El director del museo, el embajador Bremberg, explica que en los próximos meses habrá una exposición dedicada íntegramente a Cuba. De momento, en el piso superior del museo hay una muestra sobre la masacre de Tiananmen en 1989, donde la camisa ensangrentada de una reportera por la paliza que le dio policía se eleva como una bandera que representa a todos los represaliados chinos.
La historia de este museo es la de una larga espera. La fundación para honrar a las víctimas del Comunismo en EE.UU. la creó el Capitolio en 1993, pero sin dotarla de financiación. Desde entonces sus gestores han tenido que buscar fondos con donaciones privadas para erigir una estatua cerca del Capitolio —la diosa de la democracia con una antorcha— y, ahora, para poder abrir este museo, de momento todavía discreto. Aspiran también a seguir creciendo y a que el gobierno federal les dedique fondos, como hace con otras galerías dedicadas a la historia y al arte.
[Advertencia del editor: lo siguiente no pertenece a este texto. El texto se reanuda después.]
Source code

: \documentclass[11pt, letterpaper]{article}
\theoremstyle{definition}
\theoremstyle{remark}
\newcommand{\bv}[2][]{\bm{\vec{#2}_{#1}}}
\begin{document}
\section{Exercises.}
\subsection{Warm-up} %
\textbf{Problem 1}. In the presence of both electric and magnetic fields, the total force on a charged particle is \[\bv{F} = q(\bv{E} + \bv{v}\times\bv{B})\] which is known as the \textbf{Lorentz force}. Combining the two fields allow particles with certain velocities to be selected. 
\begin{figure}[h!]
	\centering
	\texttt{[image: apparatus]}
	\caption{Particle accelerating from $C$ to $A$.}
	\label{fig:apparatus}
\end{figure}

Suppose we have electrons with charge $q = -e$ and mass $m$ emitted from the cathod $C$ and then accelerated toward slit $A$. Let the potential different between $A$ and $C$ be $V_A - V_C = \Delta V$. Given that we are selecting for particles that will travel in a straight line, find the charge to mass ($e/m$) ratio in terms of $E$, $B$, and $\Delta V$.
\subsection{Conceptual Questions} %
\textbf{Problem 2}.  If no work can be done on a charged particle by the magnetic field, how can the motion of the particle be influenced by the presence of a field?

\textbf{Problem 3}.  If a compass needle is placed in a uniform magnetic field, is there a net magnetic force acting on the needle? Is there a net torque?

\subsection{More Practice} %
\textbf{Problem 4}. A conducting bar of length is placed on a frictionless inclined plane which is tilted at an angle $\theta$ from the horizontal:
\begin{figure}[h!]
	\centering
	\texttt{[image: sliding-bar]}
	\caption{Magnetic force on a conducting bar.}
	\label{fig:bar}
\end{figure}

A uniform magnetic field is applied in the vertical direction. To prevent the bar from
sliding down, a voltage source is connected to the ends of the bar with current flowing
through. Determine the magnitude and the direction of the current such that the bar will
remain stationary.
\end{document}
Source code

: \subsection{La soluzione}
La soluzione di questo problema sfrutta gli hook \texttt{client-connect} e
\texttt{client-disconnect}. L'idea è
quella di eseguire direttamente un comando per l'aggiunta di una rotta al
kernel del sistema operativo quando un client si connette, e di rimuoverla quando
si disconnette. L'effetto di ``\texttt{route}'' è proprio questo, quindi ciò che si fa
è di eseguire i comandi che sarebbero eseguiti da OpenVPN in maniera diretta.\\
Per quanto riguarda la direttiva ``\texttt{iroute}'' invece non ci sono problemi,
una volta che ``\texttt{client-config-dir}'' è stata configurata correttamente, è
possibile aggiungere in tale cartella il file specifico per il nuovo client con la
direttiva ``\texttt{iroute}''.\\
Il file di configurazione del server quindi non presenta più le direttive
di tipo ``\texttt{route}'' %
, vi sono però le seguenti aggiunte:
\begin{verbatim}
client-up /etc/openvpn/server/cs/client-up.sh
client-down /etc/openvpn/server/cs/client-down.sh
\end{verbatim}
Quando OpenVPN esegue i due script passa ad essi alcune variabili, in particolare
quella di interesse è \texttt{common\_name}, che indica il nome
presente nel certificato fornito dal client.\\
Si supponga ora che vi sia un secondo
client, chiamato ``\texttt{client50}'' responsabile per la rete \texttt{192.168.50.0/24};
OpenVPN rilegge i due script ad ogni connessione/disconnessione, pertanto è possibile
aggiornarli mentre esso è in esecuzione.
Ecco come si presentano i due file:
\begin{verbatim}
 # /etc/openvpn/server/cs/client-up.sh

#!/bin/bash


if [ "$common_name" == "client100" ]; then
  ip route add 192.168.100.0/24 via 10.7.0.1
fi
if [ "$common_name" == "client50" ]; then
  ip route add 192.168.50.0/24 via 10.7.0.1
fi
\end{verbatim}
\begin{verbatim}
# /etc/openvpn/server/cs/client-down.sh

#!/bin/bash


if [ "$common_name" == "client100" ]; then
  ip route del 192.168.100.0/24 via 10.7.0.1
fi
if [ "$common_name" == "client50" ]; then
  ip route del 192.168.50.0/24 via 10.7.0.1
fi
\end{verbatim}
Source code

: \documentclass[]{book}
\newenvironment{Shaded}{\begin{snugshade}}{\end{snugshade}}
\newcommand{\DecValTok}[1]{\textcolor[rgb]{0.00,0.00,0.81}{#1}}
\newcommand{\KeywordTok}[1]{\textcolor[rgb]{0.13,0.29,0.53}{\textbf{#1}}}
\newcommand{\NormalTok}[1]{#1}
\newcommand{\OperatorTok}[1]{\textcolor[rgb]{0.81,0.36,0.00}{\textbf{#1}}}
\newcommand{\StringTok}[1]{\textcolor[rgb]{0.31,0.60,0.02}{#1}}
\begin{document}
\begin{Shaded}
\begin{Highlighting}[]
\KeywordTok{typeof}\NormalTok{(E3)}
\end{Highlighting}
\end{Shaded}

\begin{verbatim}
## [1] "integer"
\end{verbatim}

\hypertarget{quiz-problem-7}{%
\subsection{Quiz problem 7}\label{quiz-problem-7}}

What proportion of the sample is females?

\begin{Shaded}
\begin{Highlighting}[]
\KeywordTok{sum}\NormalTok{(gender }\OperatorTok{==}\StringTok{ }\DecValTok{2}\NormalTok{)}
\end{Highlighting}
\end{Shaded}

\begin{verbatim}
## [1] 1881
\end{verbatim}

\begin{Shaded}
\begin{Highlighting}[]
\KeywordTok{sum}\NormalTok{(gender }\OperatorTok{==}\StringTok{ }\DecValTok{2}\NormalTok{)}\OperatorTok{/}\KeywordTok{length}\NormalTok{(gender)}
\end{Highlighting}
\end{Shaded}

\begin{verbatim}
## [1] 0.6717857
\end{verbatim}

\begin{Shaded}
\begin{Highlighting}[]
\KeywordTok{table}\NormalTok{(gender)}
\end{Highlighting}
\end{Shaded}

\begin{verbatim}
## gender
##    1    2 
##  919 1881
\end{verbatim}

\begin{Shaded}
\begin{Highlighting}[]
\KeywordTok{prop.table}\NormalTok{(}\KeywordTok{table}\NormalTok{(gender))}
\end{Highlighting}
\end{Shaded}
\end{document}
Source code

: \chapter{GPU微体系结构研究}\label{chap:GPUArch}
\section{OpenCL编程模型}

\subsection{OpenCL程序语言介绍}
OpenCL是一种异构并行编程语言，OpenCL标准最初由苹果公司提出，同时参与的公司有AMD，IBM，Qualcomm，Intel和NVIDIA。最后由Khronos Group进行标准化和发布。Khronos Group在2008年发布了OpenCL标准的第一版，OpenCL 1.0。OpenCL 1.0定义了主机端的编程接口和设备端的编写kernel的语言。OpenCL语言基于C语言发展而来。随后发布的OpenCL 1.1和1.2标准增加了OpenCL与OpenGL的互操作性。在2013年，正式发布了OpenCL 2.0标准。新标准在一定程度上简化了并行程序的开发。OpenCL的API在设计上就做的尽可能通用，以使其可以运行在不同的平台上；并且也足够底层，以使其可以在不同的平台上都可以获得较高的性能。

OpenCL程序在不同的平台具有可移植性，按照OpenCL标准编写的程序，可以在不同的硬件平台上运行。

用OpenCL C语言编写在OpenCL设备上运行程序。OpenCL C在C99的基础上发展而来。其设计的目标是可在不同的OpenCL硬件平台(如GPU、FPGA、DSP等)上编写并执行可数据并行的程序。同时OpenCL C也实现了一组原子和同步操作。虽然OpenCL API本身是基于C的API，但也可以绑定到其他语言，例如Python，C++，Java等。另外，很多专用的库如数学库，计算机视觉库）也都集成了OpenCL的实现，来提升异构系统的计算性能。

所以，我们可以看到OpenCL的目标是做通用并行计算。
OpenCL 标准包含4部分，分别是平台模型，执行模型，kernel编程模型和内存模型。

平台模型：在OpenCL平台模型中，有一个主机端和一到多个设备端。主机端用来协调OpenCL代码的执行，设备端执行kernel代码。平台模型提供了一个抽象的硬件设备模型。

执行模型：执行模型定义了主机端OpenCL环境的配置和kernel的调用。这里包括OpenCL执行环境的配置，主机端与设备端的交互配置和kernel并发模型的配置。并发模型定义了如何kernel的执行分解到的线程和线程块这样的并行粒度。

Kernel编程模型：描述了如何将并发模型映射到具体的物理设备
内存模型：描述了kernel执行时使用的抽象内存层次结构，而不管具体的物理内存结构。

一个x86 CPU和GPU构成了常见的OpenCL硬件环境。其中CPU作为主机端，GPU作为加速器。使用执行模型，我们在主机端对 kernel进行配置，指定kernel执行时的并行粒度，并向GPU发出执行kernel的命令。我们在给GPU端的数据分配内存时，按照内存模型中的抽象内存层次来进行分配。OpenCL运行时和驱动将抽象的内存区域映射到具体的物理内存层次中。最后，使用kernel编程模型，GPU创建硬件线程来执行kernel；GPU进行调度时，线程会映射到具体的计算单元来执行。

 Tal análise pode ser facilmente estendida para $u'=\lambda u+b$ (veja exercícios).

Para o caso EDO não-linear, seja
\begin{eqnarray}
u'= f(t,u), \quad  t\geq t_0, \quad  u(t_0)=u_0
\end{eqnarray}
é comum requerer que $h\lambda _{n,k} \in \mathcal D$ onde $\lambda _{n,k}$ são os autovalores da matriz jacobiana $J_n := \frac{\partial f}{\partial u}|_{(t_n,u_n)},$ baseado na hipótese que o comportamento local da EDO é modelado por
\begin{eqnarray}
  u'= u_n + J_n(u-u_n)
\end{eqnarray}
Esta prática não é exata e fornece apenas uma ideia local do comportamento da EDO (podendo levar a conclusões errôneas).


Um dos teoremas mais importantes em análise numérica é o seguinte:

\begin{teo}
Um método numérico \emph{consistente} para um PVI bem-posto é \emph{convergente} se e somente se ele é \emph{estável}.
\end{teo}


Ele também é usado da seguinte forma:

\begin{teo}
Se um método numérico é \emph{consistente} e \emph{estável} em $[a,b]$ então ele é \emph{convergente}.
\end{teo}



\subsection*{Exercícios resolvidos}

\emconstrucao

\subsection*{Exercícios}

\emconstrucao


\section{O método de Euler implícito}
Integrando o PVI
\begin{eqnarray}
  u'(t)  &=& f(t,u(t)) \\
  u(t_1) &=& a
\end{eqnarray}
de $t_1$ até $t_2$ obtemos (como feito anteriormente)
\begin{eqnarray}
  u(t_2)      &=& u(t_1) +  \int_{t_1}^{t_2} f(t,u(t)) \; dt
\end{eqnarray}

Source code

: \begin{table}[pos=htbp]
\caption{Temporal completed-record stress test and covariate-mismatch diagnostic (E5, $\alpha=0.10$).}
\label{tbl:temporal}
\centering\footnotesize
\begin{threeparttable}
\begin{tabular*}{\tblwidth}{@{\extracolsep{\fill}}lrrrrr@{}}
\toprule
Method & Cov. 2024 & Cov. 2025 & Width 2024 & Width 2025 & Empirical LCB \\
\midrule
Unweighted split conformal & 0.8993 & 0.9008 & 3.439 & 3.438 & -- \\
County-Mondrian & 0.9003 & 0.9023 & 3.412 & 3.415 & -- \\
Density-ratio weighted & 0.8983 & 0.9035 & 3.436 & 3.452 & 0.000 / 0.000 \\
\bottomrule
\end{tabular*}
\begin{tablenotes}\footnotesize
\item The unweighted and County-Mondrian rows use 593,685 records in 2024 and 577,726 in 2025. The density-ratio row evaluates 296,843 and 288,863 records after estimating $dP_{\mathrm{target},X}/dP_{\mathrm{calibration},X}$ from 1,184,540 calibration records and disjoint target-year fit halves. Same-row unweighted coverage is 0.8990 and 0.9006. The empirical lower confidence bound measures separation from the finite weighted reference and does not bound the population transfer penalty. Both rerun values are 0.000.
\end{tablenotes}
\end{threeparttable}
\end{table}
En julio, la primera dama de Ucrania, Olena Zelenka, visitó el museo en Washington, donde participó en un congreso sobre naciones cautivas, aquellas sometidas por ideologías dictatoriales, como sucedió a Ucrania primero con la URSS y ahora con la Rusia de Vladímir Putin. «El comunismo no es más que otra forma de totalitarismo. El sistema que te ataca puede tener diferentes nombres, pero siempre reconocemos el totalitarismo por sus características principales: la agresión, la violencia y la completa falta de respeto y devaluación de la vida humana», dijo Zelenska entonces.